Afterwards, by executing the mgiza force-align script, I run the following command

/project/qtleap/software/moses-2.1.1/mgizapp-code/mgizapp//bin/mgiza giza.en-de/en-de.gizacfg -c /local/tmp/elav01/selection-mechanism/systems/de-en/falign/qtmp_SOVBrE/prepared./en-de.snt -o /local/tmp/elav01/selection-mechanism/systems/de-en/falign/qtmp_SOVBrE/giza./en-de -s /local/tmp/elav01/selection-mechanism/systems/de-en/falign/qtmp_SOVBrE/prepared./de.vcb -t /local/tmp/elav01/selection-mechanism/systems/de-en/falign/qtmp_SOVBrE/prepared./en.vcb -m1 0 -m2 0 -mh 0 -coocurrence /local/tmp/elav01/selection-mechanism/systems/de-en/falign/qtmp_SOVBrE/giza./en-de.cooc -restart 11 -previoust giza.en-de/en-de.t3.final -previousa giza.en-de/en-de.a3.final -previousd giza.en-de/en-de.d3.final -previousn giza.en-de/en-de.n3.final -previousd4 giza.en-de/en-de.d4.final -previousd42 giza.en-de/en-de.D4.final -m3 0 -m4 1

This runs fine, until I get the following error:

  We are going to load previous N model from giza.en-de/en-de.n3.final

Reading fertility table from giza.en-de/en-de.n3.final

Segmentation fault (core dumped)

The n-table that is failing has about 300k entries. For this reason, I thought I should try to see if the size is a problem. So I concatenated the table to 60k entries. And it works! But the alignments are not good.

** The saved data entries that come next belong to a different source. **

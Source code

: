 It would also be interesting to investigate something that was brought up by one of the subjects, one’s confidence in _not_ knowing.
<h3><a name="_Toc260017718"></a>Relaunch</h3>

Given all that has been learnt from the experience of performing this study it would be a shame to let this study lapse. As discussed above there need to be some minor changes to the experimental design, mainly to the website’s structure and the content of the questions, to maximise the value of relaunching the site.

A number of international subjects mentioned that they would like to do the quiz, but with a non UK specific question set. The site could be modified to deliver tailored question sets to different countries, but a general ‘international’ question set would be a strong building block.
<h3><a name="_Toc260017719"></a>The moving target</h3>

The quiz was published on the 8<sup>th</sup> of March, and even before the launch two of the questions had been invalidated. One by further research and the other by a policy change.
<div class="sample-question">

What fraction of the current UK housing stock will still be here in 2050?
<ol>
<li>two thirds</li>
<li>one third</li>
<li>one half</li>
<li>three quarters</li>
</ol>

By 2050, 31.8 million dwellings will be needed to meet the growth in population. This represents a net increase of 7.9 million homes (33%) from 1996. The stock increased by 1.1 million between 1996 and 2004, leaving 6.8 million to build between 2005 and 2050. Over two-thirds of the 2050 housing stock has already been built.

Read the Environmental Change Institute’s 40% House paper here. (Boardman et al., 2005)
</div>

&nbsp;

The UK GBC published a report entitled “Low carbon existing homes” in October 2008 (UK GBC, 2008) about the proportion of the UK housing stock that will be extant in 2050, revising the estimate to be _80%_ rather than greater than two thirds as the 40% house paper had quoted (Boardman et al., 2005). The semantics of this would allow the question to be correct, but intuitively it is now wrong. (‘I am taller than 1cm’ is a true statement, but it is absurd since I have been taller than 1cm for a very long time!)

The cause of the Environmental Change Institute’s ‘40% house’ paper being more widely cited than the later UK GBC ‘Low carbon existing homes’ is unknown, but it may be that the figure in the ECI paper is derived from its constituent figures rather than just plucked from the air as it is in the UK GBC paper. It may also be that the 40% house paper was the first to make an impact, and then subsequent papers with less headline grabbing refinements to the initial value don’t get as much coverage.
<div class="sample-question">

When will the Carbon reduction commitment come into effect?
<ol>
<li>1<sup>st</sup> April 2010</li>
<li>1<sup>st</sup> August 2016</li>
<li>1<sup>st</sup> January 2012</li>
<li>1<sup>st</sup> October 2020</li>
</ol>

I am struggling to fix this, so any help would be appreciated. I am running a freshly installed mgiza, on Ubuntu 12.04

hala-maghout commented 9 years ago

Hi, I'm having the same problem mentioned above by Lefteris. I'm running the latest version of MGIZA on openSUSE 12.2 . I ran force-align-moses script to align new data. The error message I get when loading the N table is :

We are going to load previous N model from giza.ja-en/ja-en.n3.final Reading fertility table from giza.ja-en/ja-en.n3.final ./force-align-moses.sh: line 40: 984 Segmentation fault $MGIZA giza.$TGT-$SRC/$TGT-$SRC.gizacfg -c $ROOT/corpus/$TGT-$SRC.snt -o $ROOT/giza.${TGT}-${SRC}/$TGT-${SRC} -s $ROOT/corpus/$SRC.vcb -t $ROOT/corpus/$TGT.vcb -m1 0 -m2 0 -mh 0 -coocurrence $ROOT/giza.${TGT}-${SRC}/$TGT-${SRC}.cooc -restart 11 -previoust giza.$TGT-$SRC/$TGT-$SRC.t3.final -previousa giza.$TGT-$SRC/$TGT-$SRC.a3.final -previousd giza.$TGT-$SRC/$TGT-$SRC.d3.final -previousn giza.$TGT-$SRC/$TGT-$SRC.n3.final -previousd4 giza.$TGT-$SRC/$TGT-$SRC.d4.final -previousd42 giza.$TGT-$SRC/$TGT-$SRC.D4.final -m3 0 -m4 1

I have 787264 entires in the ja-en.n3.final file. I reduced the N table size and it also worked. Any suggestion on how to solve it?

Many thanks

prajdabre commented 9 years ago

Hello,

I think that this problem occurs in the file: NTables.cpp

More specifically the following lines of code:

while(!inf.eof()){ nFert++; inf >> ws >> tok; if (tok > MAX_VOCAB_SIZE){ cerr << "NTables:readNTable(): unrecognized token id: " << tok <<'\n'; exit(-1); } for(i = 0; i < MAX_FERTILITY; i++){ inf >> ws >> prob; getRef(tok, i)=prob; } }

Maybe at some point of time an index violation is done.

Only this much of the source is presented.